What you have to do: Look for the string "from" in the material below. Copy every line where you find it.

Information given:
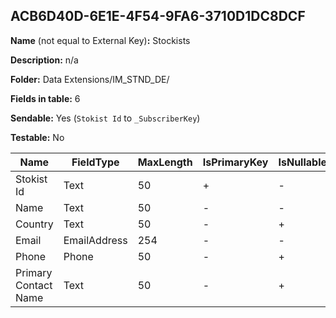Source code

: ## ACB6D40D-6E1E-4F54-9FA6-3710D1DC8DCF

**Name** (not equal to External Key)**:** Stockists

**Description:** n/a

**Folder:** Data Extensions/IM_STND_DE/

**Fields in table:** 6

**Sendable:** Yes (`Stokist Id` to `_SubscriberKey`)

**Testable:** No

| Name | FieldType | MaxLength | IsPrimaryKey | IsNullable | DefaultValue |
| --- | --- | --- | --- | --- | --- |
| Stokist Id | Text | 50 | + | - |  |
| Name | Text | 50 | - | - |  |
| Country | Text | 50 | - | + |  |
| Email | EmailAddress | 254 | - | - |  |
| Phone | Phone | 50 | - | + |  |
| Primary Contact Name | Text | 50 | - | + |  |
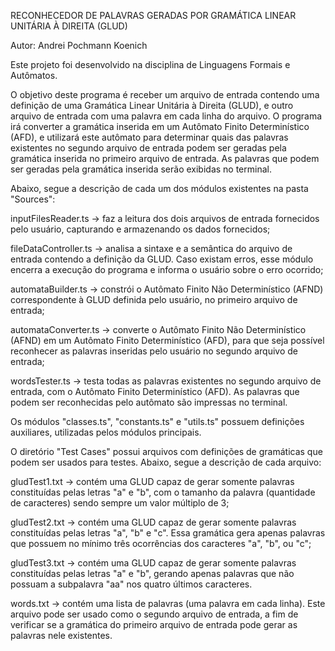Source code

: RECONHECEDOR DE PALAVRAS GERADAS POR GRAMÁTICA LINEAR UNITÁRIA À DIREITA (GLUD)

Autor: Andrei Pochmann Koenich

Este projeto foi desenvolvido na disciplina de Linguagens Formais e Autômatos.

O objetivo deste programa é receber um arquivo de entrada contendo uma definição de uma Gramática Linear Unitária à Direita (GLUD), e outro arquivo de entrada
com uma palavra em cada linha do arquivo. O programa irá converter a gramática inserida em um Autômato Finito Determinístico (AFD), e utilizará este autômato
para determinar quais das palavras existentes no segundo arquivo de entrada podem ser geradas pela gramática inserida no primeiro arquivo de entrada. As palavras
que podem ser geradas pela gramática inserida serão exibidas no terminal.

Abaixo, segue a descrição de cada um dos módulos existentes na pasta "Sources":

inputFilesReader.ts -> faz a leitura dos dois arquivos de entrada fornecidos pelo usuário, capturando e armazenando os dados fornecidos;

fileDataController.ts -> analisa a sintaxe e a semântica do arquivo de entrada contendo a definição da GLUD. Caso existam erros, esse módulo encerra a execução do programa e informa o usuário sobre o erro ocorrido;

automataBuilder.ts -> constrói o Autômato Finito Não Determinístico (AFND) correspondente à GLUD definida pelo usuário, no primeiro arquivo de entrada;

automataConverter.ts -> converte o Autômato Finito Não Determinístico (AFND) em um Autômato Finito Determinístico (AFD), para que seja possível reconhecer as palavras inseridas pelo usuário no segundo arquivo de entrada;

wordsTester.ts -> testa todas as palavras existentes no segundo arquivo de entrada, com o Autômato Finito Determinístico (AFD). As palavras que podem ser reconhecidas pelo autômato são impressas no terminal.

Os módulos "classes.ts", "constants.ts" e "utils.ts" possuem definições auxiliares, utilizadas pelos módulos principais.

O diretório "Test Cases" possui arquivos com definições de gramáticas que podem ser usados para testes. Abaixo, segue a descrição de cada arquivo:

gludTest1.txt -> contém uma GLUD capaz de gerar somente palavras constituídas pelas letras "a" e "b", com o tamanho da palavra (quantidade de caracteres) sendo sempre um valor múltiplo de 3;

gludTest2.txt -> contém uma GLUD capaz de gerar somente palavras constituídas pelas letras "a", "b" e "c". Essa gramática gera apenas palavras que possuem no mínimo três ocorrências dos caracteres "a", "b", ou "c";

gludTest3.txt -> contém uma GLUD capaz de gerar somente palavras constituídas pelas letras "a" e "b", gerando apenas palavras que não possuam a subpalavra "aa" nos quatro últimos caracteres.

words.txt -> contém uma lista de palavras (uma palavra em cada linha). Este arquivo pode ser usado como o segundo arquivo de entrada, a fim de verificar se a gramática do primeiro arquivo de entrada pode gerar as palavras nele existentes.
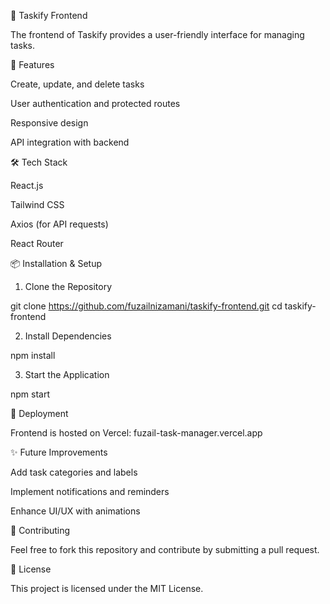 🎨 Taskify Frontend

The frontend of Taskify provides a user-friendly interface for managing tasks.

🚀 Features

Create, update, and delete tasks

User authentication and protected routes

Responsive design

API integration with backend

🛠️ Tech Stack

React.js

Tailwind CSS

Axios (for API requests)

React Router

📦 Installation & Setup

1. Clone the Repository

git clone https://github.com/fuzailnizamani/taskify-frontend.git
cd taskify-frontend

2. Install Dependencies

npm install

3. Start the Application

npm start

🔗 Deployment

Frontend is hosted on Vercel: fuzail-task-manager.vercel.app

✨ Future Improvements

Add task categories and labels

Implement notifications and reminders

Enhance UI/UX with animations

🤝 Contributing

Feel free to fork this repository and contribute by submitting a pull request.

📄 License

This project is licensed under the MIT License.
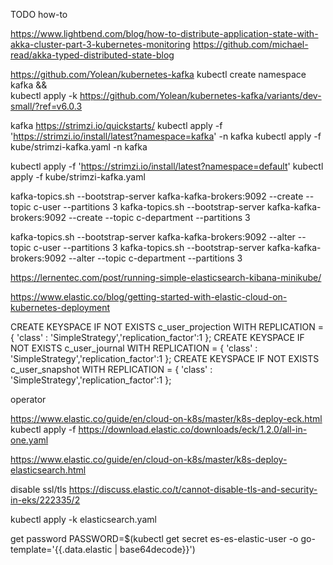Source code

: TODO how-to

https://www.lightbend.com/blog/how-to-distribute-application-state-with-akka-cluster-part-3-kubernetes-monitoring
https://github.com/michael-read/akka-typed-distributed-state-blog

https://github.com/Yolean/kubernetes-kafka
kubectl create namespace kafka && \
kubectl apply -k https://github.com/Yolean/kubernetes-kafka/variants/dev-small/?ref=v6.0.3

kafka
https://strimzi.io/quickstarts/
kubectl apply -f 'https://strimzi.io/install/latest?namespace=kafka' -n kafka
kubectl apply -f kube/strimzi-kafka.yaml -n kafka

kubectl apply -f 'https://strimzi.io/install/latest?namespace=default'
kubectl apply -f kube/strimzi-kafka.yaml


kafka-topics.sh --bootstrap-server kafka-kafka-brokers:9092 --create --topic c-user --partitions 3
kafka-topics.sh --bootstrap-server kafka-kafka-brokers:9092 --create --topic c-department --partitions 3

kafka-topics.sh --bootstrap-server kafka-kafka-brokers:9092 --alter --topic c-user --partitions 3
kafka-topics.sh --bootstrap-server kafka-kafka-brokers:9092 --alter --topic c-department --partitions 3


https://lernentec.com/post/running-simple-elasticsearch-kibana-minikube/

https://www.elastic.co/blog/getting-started-with-elastic-cloud-on-kubernetes-deployment

CREATE KEYSPACE IF NOT EXISTS c_user_projection WITH REPLICATION = { 'class' : 'SimpleStrategy','replication_factor':1 };
CREATE KEYSPACE IF NOT EXISTS c_user_journal WITH REPLICATION = { 'class' : 'SimpleStrategy','replication_factor':1 };
CREATE KEYSPACE IF NOT EXISTS c_user_snapshot WITH REPLICATION = { 'class' : 'SimpleStrategy','replication_factor':1 };


operator

https://www.elastic.co/guide/en/cloud-on-k8s/master/k8s-deploy-eck.html
kubectl apply -f https://download.elastic.co/downloads/eck/1.2.0/all-in-one.yaml

https://www.elastic.co/guide/en/cloud-on-k8s/master/k8s-deploy-elasticsearch.html

disable ssl/tls https://discuss.elastic.co/t/cannot-disable-tls-and-security-in-eks/222335/2

kubectl apply -k elasticsearch.yaml

get password
PASSWORD=$(kubectl get secret es-es-elastic-user -o go-template='{{.data.elastic | base64decode}}')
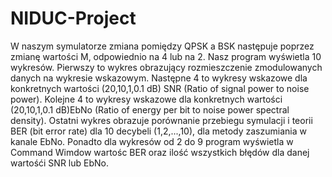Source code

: # NIDUC-Project
W naszym symulatorze zmiana pomiędzy QPSK a BSK następuje poprzez zmianę wartości M, odpowiednio na 4 lub na 2.
Nasz program wyświetla 10 wykresów. Pierwszy to wykres obrazujący rozmieszczenie zmodulowanych danych na wykresie
wskazowym. Następne 4 to  wykresy wskazowe dla konkretnych wartości (20,10,1,0.1 dB) SNR (Ratio of signal power to noise power).
Kolejne 4 to  wykresy wskazowe dla konkretnych wartości (20,10,1,0.1 dB)EbNo (Ratio of energy per bit to noise power spectral density).
Ostatni wykres obrazuje porównanie przebiegu symulacji i teorii BER (bit error rate) dla 10 decybeli (1,2,...,10), 
dla metody zaszumiania w kanale EbNo. Ponadto dla wykresów od 2 do 9 program wyświetla w Command Wimdow wartośc BER oraz ilość wszystkich błędów 
dla danej wartośći SNR lub EbNo.
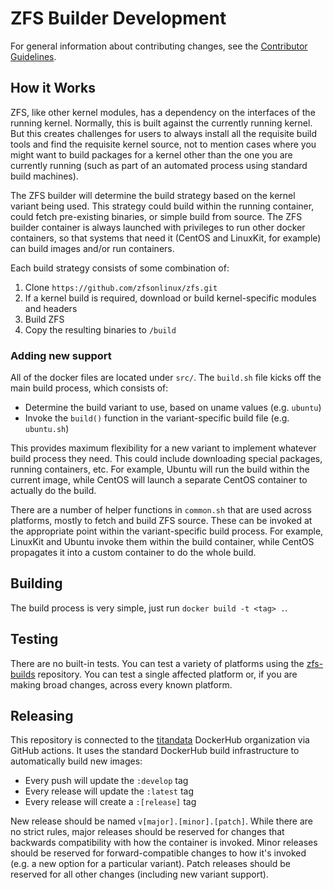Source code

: # ZFS Builder Development

For general information about contributing changes, see the
[Contributor Guidelines](https://github.com/titan-data/.github/blob/master/CONTRIBUTING.md).

## How it Works

ZFS, like other kernel modules, has a dependency on the interfaces of the
running kernel. Normally, this is built against the currently running kernel.
But this creates challenges for users to always install all the requisite build
tools and find the requisite kernel source, not to mention cases where you
might want to build packages for a kernel other than the one you are currently
running (such as part of an automated process using standard build machines).

The ZFS builder will determine the build strategy based on the kernel variant
being used. This strategy could build within the running container, could
fetch pre-existing binaries, or simple build from source. The ZFS builder
container is always launched with privileges to run other docker containers,
so that systems that need it (CentOS and LinuxKit, for example) can build
images and/or run containers.

Each build strategy consists of some combination of:

 1. Clone `https://github.com/zfsonlinux/zfs.git`
 2. If a kernel build is required, download or build kernel-specific modules and
    headers
 3. Build ZFS
 4. Copy the resulting binaries to `/build`

### Adding new support

All of the docker files are located under `src/`. The `build.sh` file kicks off
the main build process, which consists of:

  * Determine the build variant to use, based on uname values (e.g. `ubuntu`)
  * Invoke the `build()` function in the variant-specific build file (e.g. `ubuntu.sh`)

This provides maximum flexibility for a new variant to implement whatever build
process they need. This could include downloading special packages, running
containers, etc. For example, Ubuntu will run the build within the current image,
while CentOS will launch a separate CentOS container to actually do the build.

There are a number of helper functions in `common.sh` that are used across
platforms, mostly to fetch and build ZFS source. These can be invoked at the
appropriate point within the variant-specific build process. For example,
LinuxKit and Ubuntu invoke them within the build container, while CentOS
propagates it into a custom container to do the whole build.

## Building

The build process is very simple, just run `docker build -t <tag> .`.

## Testing

There are no built-in tests. You can test a variety of platforms using
the [zfs-builds](https://github.com/titan-data/zfs-builds) repository. You can
test a single affected platform or, if you are making broad changes, across
every known platform.

## Releasing

 This repository is connected to the [titandata](https://hub.docker.com/u/titandata)
 DockerHub organization via GitHub actions. It uses the standard DockerHub
 build infrastructure to automatically build new images:

  * Every push will update the `:develop` tag
  * Every release will update the `:latest` tag
  * Every release will create a `:[release]` tag

New release should be named `v[major].[minor].[patch]`. While there are no
strict rules, major releases should be reserved for changes that backwards
compatibility with how the container is invoked. Minor releases should be
reserved for forward-compatible changes to how it's invoked (e.g. a new
option for a particular variant). Patch releases should be reserved for all
other changes (including new variant support).
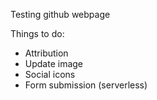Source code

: Testing github webpage

Things to do:
* Attribution
* Update image
* Social icons
* Form submission (serverless)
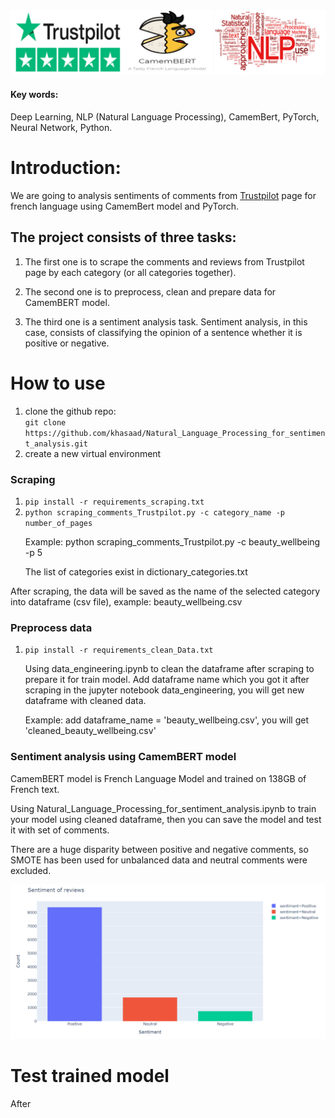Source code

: <img src = 'https://github.com/khasaad/Natural_Language_Processing_for_sentiment_analysis/blob/main/images/logo.PNG'>

#### Key words: 
Deep Learning, NLP (Natural Language Processing), CamemBert, PyTorch, Neural Network, Python.

# Introduction:

We are going to analysis sentiments of comments from <a href = 'https://www.trustpilot.com/'>Trustpilot</a> page for french language using CamemBert model and PyTorch. 

## The project consists of three tasks:

1. The first one is to scrape the comments and reviews from Trustpilot page by each category (or all categories together). 

2. The second one is to preprocess, clean and prepare data for CamemBERT model.

3. The third one is a sentiment analysis task. Sentiment analysis, in this case, consists of classifying the opinion of a sentence whether it is positive or negative.

# How to use
<ol> 
 <li>clone the github repo:<br><code>git clone https://github.com/khasaad/Natural_Language_Processing_for_sentiment_analysis.git</code></li>
 <li>create a new virtual environment</li>
</ol>

### Scraping 
<ol>
 <li><code>pip install -r requirements_scraping.txt</code></li>
 <li><code>python scraping_comments_Trustpilot.py -c category_name -p number_of_pages </code></li>
 <p>Example: python scraping_comments_Trustpilot.py -c beauty_wellbeing -p 5</p>
 <p>The list of categories exist in dictionary_categories.txt</p>
</ol>

<p>After scraping, the data will be saved as the name of the selected category into dataframe (csv file), example: beauty_wellbeing.csv</p>

### Preprocess data
<ol>
 <li><code>pip install -r requirements_clean_Data.txt</code></li>
 
 <p>Using data_engineering.ipynb to clean the dataframe after scraping to prepare it for train model.
Add dataframe name which you got it after scraping in the jupyter notebook data_engineering, you will get new dataframe with cleaned data.</p>
 <p>Example: add dataframe_name = 'beauty_wellbeing.csv', you will get 'cleaned_beauty_wellbeing.csv'</p> 
</ol>

### Sentiment analysis using CamemBERT model

<p>CamemBERT model is French Language Model and trained on 138GB of French text. </p>
<p>Using Natural_Language_Processing_for_sentiment_analysis.ipynb to train your model using cleaned dataframe, then you can save the model and test it with set of comments.</p>

<p>There are a huge disparity between positive and negative comments, so SMOTE has been used for unbalanced data and neutral comments were excluded.<p>
 
 <img src='https://github.com/khasaad/Natural_Language_Processing_for_sentiment_analysis/blob/main/images/sentiment.PNG'>
 
 # Test trained model
 
 After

Answer space:
fetch pre-existing binaries, or simple build from source. The ZFS builder
We are going to analysis sentiments of comments from <a href = 'https://www.trustpilot.com/'>Trustpilot</a> page for french language using CamemBert model and PyTorch. 
1. The first one is to scrape the comments and reviews from Trustpilot page by each category (or all categories together). 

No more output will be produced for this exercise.